THE ORIGINAL REVISED TYPESETTING MANUSCRIPT FOR SNOW CRASH, WITH NEAL STEPHENSON’S ABUNDANT NOTATIONS, REVISIONS, AND CHANGES ALONGSIDE THOSE OF HIS EDITORS
“When the computer crashed and wrote gibberish into the bitmap, the result was something that looked vaguely like static on a broken television set – a “snow crash.” Neal Stephenson, In the Beginning…was the Command Line, p. 21.
Neal Stephenson’s Snow Crash is considered, along with William Gibson’s Neuromancer, one of the pillars of the cyberpunk genre and one of the most important works of modern science fiction. Edited by Jennifer Hershey on famed sci-fi editor Lou Aronica’s team at Bantam Spectra, Stephenson’s vision of a hyper-capitalist, post-national, arch-libertarian future might be fiction, but it anticipated – and in many ways served as the source code for – much of our contemporary world, from the metaverse to cryptocurrency, mobile computing to augmented reality, and much more.
The plot of the book focuses on the aptly named Hiro Protagonist, a katana-wielding computer hacker working as the “Deliverator” – i.e., a pizza delivery guy – who stumbles upon a plot to distribute the drug/virus/religion "Snow Crash" to every individual in both the real world and the Metaverse. Aided by a “Kourier” named Yours Truly, or Y.T. – the original character from the Dioxin Posse graphic novel – the duo work to take down the distributor of Snow Crash, the communications magnate and religious cult leader L. Bob Rife, and the assassin in his employ, the murderous and bloodthirsty Raven.
A major theme woven throughout the book is the power of communication and the various media through which communication can be achieved. For example, the Snow Crash virus can be acquired as an informational virus through the Metaverse, or as a biological virus carried by the blood of the infected. The type of communication that the Snow Crash virus enables – top-down and for the purposes of control – is contrasted with the Metaverse, which has the potential to allow for the free exchange of information and shared experience between millions and millions of people. Stephenson’s work demonstrates that communication as a tool is neither good nor bad: it is how it is structured and the messages it conveys that determines its value.

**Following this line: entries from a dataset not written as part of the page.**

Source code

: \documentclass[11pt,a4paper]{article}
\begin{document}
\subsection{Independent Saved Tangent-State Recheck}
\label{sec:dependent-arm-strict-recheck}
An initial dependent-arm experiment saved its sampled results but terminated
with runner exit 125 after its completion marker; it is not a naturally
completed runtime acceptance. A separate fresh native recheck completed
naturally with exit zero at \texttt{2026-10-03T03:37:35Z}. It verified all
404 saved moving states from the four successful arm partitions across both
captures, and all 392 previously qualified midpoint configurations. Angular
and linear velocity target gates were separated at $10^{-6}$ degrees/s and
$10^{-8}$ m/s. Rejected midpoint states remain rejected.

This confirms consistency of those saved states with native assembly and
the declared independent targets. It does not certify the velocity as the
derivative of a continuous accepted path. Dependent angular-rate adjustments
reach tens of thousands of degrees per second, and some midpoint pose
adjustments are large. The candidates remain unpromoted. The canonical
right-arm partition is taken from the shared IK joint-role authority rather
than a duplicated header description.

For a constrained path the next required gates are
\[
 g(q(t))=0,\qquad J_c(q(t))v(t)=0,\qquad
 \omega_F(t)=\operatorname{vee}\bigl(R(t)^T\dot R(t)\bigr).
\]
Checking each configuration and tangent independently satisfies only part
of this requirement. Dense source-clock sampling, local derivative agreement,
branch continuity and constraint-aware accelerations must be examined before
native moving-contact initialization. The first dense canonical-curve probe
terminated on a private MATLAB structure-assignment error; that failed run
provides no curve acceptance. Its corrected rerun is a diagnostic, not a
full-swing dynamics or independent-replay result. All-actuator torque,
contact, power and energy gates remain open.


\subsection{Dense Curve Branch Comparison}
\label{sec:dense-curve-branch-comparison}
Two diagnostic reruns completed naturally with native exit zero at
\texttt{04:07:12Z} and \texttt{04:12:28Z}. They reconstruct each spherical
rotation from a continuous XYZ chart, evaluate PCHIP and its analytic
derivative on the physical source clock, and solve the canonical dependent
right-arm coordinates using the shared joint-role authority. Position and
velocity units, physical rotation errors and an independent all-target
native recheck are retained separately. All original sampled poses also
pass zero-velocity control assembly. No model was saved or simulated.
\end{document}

Switching between the Metaverse and Reality, in a style that seamlessly blends fiction and reality, Stephenson’s novel exemplifies the concept of “hyperreality” as expounded upon by French philosopher Jean Baudrillard. As in Baudrillard’s theory, the Metaverse that Stephenson depicts in Snow Crash is an immersive world that is every bit as ‘real’ as Reality, and yet it is a simulation that does not correspond to anything in the real world. As such, it can seduce and enthrall its users with features that would not be possible outside of the virtual realm.
Similarly, one sees echoes of the work of French literary theorist René Girard in Snow Crash. Stephenson’s discussion of the ways in which the Snow Crash virus exploits humanity’s deep neural pathways and the fundamental structures of communication – much like ancient Sumerian religion – to hijack the minds of unsuspecting individuals, is redolent of Girard’s work on imitation and mimesis as the origin of society and language. Indeed, both Girard’s project and Snow Crash can be said to have the same goal: the understanding of the role of mythologies – be they religious, national, technological, or otherwise – in generating our experience of the world and our shared human desires.